Bonjour Tristesse, Françoise Sagan

Dans le cadre du petit défi « Cette année, je (re)lis des classiques », j’avais opté pour une sélection thématique de mes six œuvres. Pour « l’Amour à la plage », ce sera L’Écume des jours de Boris Vian. Il n’empêche que j’ai récemment lu une autre œuvre de cette liste suggérée : Bonjour Tristesse de Françoise Sagan.

Résumé :

Cécile, la narratrice, vient de rater son baccalauréat, mais compte bien profiter de cet été dans une villa du Sud de la France avec son père, veuf, qu’elle aime plus que tout. La jeune Elsa, la maîtresse actuelle de ce dernier, les accompagne dans ces vacances faites de détente et de mondanités. Tout se passe pour le mieux sous la chaleur écrasante de la côte et Cécile goûte même aux premiers émois sentimentaux – et charnels – grâce à Cyril, un bel étudiant de 26 ans.

Dans ce cadre trop parfaitement léger, l’élément perturbateur s’appelle Anne : une amie de son père chez qui Cécile a même vécu pendant deux ans. Avec son élégance et ses principes, la quadragénaire cultivée représente une menace pour le trio hédoniste composé du père, Raymond, de sa fille et de sa maîtresse plutôt cruche. Lors d’une soirée au casino, l’harmonie est officiellement brisée : Raymond affiche son flirt avec la sublime Anne et Elsa, la rousse à la peau aussi humiliée par le soleil que son cœur ne l’est désormais par le séduisant veuf, décide de quitter la villa. Elle y repassera pour récupérer ses valises.

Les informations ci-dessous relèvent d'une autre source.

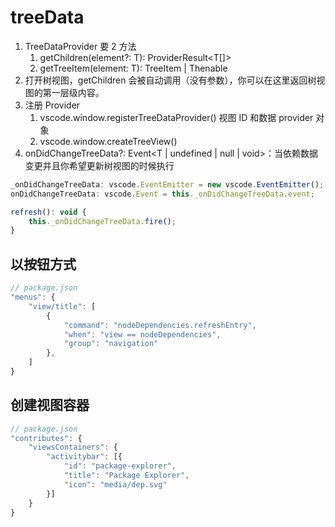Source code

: # treeData

1. TreeDataProvider 要 2 方法
   1. getChildren(element?: T): ProviderResult<T[]>
   2. getTreeItem(element: T): TreeItem | Thenable<TreeItem>
2. 打开树视图，getChildren 会被自动调用（没有参数），你可以在这里返回树视图的第一层级内容。
3. 注册 Provider
   1. vscode.window.registerTreeDataProvider() 视图 ID 和数据 provider 对象
   2. vscode.window.createTreeView()
4. onDidChangeTreeData?: Event<T | undefined | null | void>：当依赖数据变更并且你希望更新树视图的时候执行

```js
_onDidChangeTreeData: vscode.EventEmitter = new vscode.EventEmitter();
onDidChangeTreeData: vscode.Event = this._onDidChangeTreeData.event;

refresh(): void {
    this._onDidChangeTreeData.fire();
}

```

## 以按钮方式

```js
// package.json
"menus": {
    "view/title": [
        {
            "command": "nodeDependencies.refreshEntry",
            "when": "view == nodeDependencies",
            "group": "navigation"
        },
    ]
}

```

## 创建视图容器

```js
// package.json
"contributes": {
    "viewsContainers": {
        "activitybar": [{
            "id": "package-explorer",
            "title": "Package Explorer",
            "icon": "media/dep.svg"
        }]
    }
}


```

À l’admiration qu’éprouve Cécile pour Anne se mêle un sentiment d’infériorité inconsciemment distillé par Anne et ses remarques méprisantes de femme profonde et sérieuse. Le ressentiment monte en Cécile, tantôt décidée à tout faire pour éloigner la menace, tantôt calmée par son affection envers cette femme qui a plus d’esprit que de méchanceté. Lorsque le couple lui annonce sa volonté de se marier, la jeune mondaine voit sa vie de plaisirs futiles s’écrouler. Mais une fois de plus, elle parvient à se raisonner en se disant qu’un tel ménage serait un bon moyen de mettre sa vie entre les mains de la droite et responsable Anne.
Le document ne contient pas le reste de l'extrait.